However, some academic observers more usually discuss the EU in the terms of it being a federation. As the international law professor Joseph H. H. Weiler (of the Hague Academy and New York University) wrote, "Europe has charted its own brand of constitutional federalism". Jean-Michel Josselin and Alain Marciano see the European Court of Justice in Luxembourg City as being a primary force behind the building of a federal legal order for the EU, with Josselin stating that a "complete shift from a confederation to a federation would have required to straight-forwardly replace the principality of the member states vis-à-vis the Union by that of the European citizens. As a consequence, both confederate and federate features coexist in the judicial landscape". Rutgers political science professor R. Daniel Kelemen said: "Those uncomfortable using the 'F' word in the EU context should feel free to refer to it as a quasi-federal or federal-like system. Nevertheless, the EU has the necessary attributes of a federal system. It is striking that while many scholars of the EU continue to resist analyzing it as a federation, most contemporary students of federalism view the EU as a federal system". Thomas Risse and Tanja A. Börzel claim that the "EU only lacks two significant features of a federation. First, the Member States remain the "masters" of the treaties, i.e., they have the exclusive power to amend or change the constitutive treaties of the EU. Second, the EU lacks a real "tax and spend" capacity, in other words, there is no fiscal federalism".

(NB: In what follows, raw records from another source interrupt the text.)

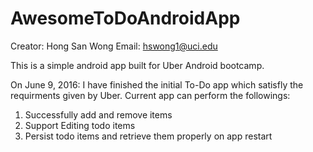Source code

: # AwesomeToDoAndroidApp

Creator: Hong San Wong
Email: hswong1@uci.edu

This is a simple android app built for Uber Android bootcamp.

On June 9, 2016:
I have finished the initial To-Do app which satisfly the requirments given by Uber.
Current app can perform the followings:
1. Successfully add and remove items
2. Support Editing todo items
3. Persist todo items and retrieve them properly on app restart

Valéry Giscard d'Estaing, the chairman of the body of experts commissioned to elaborate a constitutional charter for the European Union, was confronted with strong opposition from the United Kingdom towards including the words "federal" or "federation" in the unratified European Constitution and the word was replaced with either "Community" or "Union".

A majority of the Political Groups in the European Parliament, including the EPP, the S&D Group and Renew Europe, support a federal model for the European Union. The ECR Group argues for a reformed European Union along confederal lines. The Brothers of Italy party, led by Giorgia Meloni, campaigns for a confederal Europe. On her election as President of the ECR Party in September 2020 Meloni said, "Let us continue to fight together for a confederate Europe of free and sovereign states".

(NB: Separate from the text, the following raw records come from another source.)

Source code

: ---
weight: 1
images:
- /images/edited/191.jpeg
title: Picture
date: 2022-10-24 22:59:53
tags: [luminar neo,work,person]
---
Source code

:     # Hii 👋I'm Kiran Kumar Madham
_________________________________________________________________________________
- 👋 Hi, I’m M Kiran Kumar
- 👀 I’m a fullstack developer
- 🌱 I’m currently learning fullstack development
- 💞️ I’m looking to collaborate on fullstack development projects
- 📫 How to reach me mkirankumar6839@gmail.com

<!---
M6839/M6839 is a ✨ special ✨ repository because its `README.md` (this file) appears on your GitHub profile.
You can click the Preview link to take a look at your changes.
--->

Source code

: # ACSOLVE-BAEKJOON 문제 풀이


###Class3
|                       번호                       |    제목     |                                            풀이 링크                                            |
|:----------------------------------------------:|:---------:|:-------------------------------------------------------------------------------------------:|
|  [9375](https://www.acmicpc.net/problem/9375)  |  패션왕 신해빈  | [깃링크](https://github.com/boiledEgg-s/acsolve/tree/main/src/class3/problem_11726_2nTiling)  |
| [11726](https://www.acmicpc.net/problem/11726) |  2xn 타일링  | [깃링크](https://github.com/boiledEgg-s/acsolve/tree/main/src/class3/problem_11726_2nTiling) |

Indigenous confederations in North America

In the context of the history of the indigenous peoples of the Americas, a confederacy may refer to a semi-permanent political and military alliance consisting of multiple nations (or "tribes", "bands", or "villages"), which maintained their separate leadership. One of the most well-known is the Haudenosaunee (or Iroquois), but there were many others during different eras and locations across North America, such as the Wabanaki Confederacy, Western Confederacy, Powhatan, Seven Nations of Canada, Pontiac's Confederacy, Illinois Confederation, Tecumseh's Confederacy, Great Sioux Nation, Blackfoot Confederacy, Iron Confederacy and Council of Three Fires.

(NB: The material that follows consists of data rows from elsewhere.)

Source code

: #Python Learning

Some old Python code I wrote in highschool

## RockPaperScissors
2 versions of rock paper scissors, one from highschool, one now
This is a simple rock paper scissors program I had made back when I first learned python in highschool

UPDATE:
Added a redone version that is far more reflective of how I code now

The Haudenosaunee Confederacy, historically known as the Iroquois League or the League of Five (later Six) Nations, is the country of Native Americans (in what is now the United States) and First Nations (in what is now Canada) that consists of six nations: the Mohawk, the Oneida, the Onondaga, the Cayuga, the Seneca and the Tuscarora. The Six Nations have a representative government known as the Grand Council which is the oldest governmental institution still maintaining its original form in North America. Each clan from the five nations sends chiefs to act as representatives and make decisions for the whole confederation. It has been operating since its foundation in 1142 despite limited international recognition today.

Serbia and Montenegro
In 2003, Federal Republic of Yugoslavia was transformed into the State Union of Serbia and Montenegro, a confederation of the Republic of Montenegro and the Republic of Serbia. The state was constituted as a loose political union, but formally functioned as a sovereign subject of international law, and member of the United Nations. As a confederation, the State Union of Serbia and Montenegro had very few shared functions, such as defense, foreign affairs and a weak common president, ministerial council and parliament.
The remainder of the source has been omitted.